Pequeno debate sobre a educação

Cesar Mangolin

Reproduzo abaixo uma breve e rica troca de mensagens com um camarada de militância do PCB, com muitos anos a mais que eu nessa luta e que nos serve de exemplo. Novamente o tema é a educação formal e seus limites.

Coloco suas duas mensagens, seguidas de comentários que fiz. Pode nos servir ao debate.

1º TEXTO DO CAMARADA ERNESTO PICHLER

Prezado Mangolin

Li sua tese, que me pareceu um excelente trabalho, com bom aproveitamento e explanação da literatura consultada. Nas suas conclusões, porém, gostaria de sugerir uma outra ideia. Quando você diz que “o mercado de trabalho não poderia absorver a quantidade de diplomados”, não creio que a Reforma Universitária promovida pela ditadura tivesse, alguma vez, tal intenção. Essa reforma foi orientada pelo modelo “americano” de educação, que é o “formar” grandes massas para destas extrair “os melhores”, a serem colocados nos pontos mais estratégicos de exploração (gerentes, técnicos criativos, administradores, financistas). Provavelmente o convênio MEC-USAID contribuiu para isso. Assim, é um processo de massificação diferenciadora, selecionadora, planejado, de maneira que não há um “excesso” de diplomados, pois grande parte deles é para não ser mesmo aproveitada. Para a ditadura, a expansão das vagas no ensino superior era uma exigência d e qualificação seletiva de força de trabalho para o mercado. Esse processo de seleção não se dá apenas na colocação no mercado de trabalho, pois o número de formados é menor que o número de vagas: muitos já são excluídos no meio do caminho, seja por não conseguirem pagar, seja por não conseguirem acompanhar.
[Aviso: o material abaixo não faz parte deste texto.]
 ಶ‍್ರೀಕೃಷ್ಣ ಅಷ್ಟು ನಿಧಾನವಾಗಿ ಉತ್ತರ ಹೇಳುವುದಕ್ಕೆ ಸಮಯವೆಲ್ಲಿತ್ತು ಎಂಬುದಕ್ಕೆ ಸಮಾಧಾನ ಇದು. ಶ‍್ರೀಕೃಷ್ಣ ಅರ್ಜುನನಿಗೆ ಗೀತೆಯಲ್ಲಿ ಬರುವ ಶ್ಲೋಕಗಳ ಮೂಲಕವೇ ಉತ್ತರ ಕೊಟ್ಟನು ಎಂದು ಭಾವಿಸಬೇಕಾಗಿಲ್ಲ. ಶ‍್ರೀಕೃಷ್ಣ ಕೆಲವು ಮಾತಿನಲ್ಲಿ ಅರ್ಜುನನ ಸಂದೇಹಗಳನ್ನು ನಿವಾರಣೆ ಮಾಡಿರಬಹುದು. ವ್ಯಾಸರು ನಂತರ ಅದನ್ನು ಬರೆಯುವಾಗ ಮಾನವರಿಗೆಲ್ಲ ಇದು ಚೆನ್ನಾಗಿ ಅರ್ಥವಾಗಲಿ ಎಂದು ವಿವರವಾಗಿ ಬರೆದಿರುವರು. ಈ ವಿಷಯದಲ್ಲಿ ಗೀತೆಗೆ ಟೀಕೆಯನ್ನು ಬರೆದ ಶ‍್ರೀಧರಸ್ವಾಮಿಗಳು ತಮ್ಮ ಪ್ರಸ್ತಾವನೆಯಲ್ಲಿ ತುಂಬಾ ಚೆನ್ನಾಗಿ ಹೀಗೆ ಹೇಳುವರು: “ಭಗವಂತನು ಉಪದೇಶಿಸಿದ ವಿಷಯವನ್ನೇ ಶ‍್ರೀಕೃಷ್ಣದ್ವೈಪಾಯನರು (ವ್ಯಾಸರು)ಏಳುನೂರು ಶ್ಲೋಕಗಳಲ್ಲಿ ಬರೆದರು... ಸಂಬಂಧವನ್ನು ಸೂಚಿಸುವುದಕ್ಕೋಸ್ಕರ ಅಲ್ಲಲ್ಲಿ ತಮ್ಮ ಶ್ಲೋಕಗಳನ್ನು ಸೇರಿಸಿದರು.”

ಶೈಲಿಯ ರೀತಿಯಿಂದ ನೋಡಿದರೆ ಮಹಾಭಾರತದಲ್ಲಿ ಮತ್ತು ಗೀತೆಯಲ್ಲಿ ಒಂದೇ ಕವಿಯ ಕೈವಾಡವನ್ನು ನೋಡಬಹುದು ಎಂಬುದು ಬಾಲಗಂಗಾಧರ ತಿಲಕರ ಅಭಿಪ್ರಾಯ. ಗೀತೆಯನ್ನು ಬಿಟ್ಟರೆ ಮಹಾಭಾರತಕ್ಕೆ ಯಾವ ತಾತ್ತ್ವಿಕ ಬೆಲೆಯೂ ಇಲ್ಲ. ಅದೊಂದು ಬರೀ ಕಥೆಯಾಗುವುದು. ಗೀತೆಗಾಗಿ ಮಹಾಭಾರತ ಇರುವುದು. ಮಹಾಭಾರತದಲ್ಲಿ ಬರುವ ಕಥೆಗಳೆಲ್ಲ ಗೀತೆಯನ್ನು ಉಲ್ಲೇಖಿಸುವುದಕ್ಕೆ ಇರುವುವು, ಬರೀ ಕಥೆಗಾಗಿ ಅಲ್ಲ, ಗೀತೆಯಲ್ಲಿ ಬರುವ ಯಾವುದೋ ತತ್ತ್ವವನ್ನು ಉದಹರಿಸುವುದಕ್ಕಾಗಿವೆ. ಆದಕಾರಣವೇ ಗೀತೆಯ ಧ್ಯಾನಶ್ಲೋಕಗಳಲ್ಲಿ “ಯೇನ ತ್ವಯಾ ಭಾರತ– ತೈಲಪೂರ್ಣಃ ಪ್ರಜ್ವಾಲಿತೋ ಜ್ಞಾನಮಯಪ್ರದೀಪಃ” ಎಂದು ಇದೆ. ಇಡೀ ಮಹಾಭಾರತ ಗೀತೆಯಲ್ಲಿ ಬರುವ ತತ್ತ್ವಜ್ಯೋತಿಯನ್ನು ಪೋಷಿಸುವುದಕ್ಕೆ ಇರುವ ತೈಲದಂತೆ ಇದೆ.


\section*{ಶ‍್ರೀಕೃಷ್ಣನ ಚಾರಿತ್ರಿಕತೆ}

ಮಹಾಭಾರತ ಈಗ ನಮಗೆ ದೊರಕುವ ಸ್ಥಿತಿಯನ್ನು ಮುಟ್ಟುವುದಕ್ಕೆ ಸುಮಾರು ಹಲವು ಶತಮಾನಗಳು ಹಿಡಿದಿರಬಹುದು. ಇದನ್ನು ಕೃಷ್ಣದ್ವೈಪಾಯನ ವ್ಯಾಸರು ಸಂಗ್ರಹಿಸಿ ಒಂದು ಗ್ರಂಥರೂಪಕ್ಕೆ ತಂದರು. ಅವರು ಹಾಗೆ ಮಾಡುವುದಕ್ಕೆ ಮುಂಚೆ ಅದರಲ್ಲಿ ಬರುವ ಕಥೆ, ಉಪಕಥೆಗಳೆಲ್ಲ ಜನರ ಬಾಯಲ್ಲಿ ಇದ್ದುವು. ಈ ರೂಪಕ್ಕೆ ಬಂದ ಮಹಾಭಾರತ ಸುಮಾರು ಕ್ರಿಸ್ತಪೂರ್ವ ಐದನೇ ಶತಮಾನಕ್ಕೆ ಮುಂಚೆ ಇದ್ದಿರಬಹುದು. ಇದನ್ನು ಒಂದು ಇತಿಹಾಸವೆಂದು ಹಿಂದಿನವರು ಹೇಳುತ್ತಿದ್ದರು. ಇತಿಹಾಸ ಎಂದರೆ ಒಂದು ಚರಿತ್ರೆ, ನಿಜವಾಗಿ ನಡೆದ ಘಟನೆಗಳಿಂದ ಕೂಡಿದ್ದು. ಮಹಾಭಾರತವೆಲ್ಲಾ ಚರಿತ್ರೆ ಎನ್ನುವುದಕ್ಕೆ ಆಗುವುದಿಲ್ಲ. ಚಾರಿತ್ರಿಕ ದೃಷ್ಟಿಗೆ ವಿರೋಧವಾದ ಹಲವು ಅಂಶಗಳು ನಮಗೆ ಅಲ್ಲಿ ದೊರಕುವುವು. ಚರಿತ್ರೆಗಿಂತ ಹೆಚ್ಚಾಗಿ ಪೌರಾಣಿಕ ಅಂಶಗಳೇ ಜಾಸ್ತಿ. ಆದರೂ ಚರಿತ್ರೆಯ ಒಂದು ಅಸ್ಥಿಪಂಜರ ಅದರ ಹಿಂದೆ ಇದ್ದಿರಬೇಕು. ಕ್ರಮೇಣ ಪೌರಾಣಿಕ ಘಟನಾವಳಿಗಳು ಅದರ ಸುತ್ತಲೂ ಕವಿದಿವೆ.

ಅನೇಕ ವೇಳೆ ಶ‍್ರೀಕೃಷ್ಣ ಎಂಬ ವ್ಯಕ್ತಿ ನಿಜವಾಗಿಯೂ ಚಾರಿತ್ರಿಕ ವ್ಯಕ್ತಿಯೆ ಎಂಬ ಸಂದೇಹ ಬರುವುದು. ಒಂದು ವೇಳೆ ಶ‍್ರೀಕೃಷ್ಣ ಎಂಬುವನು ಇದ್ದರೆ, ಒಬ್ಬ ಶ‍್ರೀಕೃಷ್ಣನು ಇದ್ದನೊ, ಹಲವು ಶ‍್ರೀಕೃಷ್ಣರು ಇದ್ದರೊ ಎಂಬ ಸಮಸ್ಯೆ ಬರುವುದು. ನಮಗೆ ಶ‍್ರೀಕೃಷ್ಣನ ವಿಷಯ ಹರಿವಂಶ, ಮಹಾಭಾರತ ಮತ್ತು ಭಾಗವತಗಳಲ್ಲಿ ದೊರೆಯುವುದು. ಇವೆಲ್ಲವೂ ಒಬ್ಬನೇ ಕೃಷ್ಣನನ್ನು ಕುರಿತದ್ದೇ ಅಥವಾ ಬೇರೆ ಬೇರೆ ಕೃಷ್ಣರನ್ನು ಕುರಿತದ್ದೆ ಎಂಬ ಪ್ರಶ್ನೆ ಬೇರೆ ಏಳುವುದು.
Em termos de necessidade real da população brasileira haveria também uma demanda de profissionais em áreas mais pobres, dos sertões, mas os formados não queriam saber de sair das grandes cidades, havendo falta de um projeto de interiorização do desenvolvimento (muito menos do desenvolvimento social). O número de médicos formados, por exemplo, é baixo se considerarmos a necessidade nacional como um todo, mas nas grandes cidades eles superam, em muito, o proposto pela OMS. O mesmo é válido para engenheiros, professores, etc.. Sugerimos esses dois pontos para um aprofundamento de sua análise, em um próximo trabalho.

Um abraço camarada

Ernesto

2º TEXTO DO CAMARADA ERNESTO PICHLER

Prezado Cezar

Seus textos, que ainda não estudei detidamente mas que me parecem valiosos, me levaram à reflexão e à redação do texto abaixo.  Seria bom uma discussão.

EDUCAÇÃO É UMA CAPACITAÇÃO, seja para o trabalho, seja para o entendimento da realidade, inclusive para o entendimento crítico e para o combate a essa realidade.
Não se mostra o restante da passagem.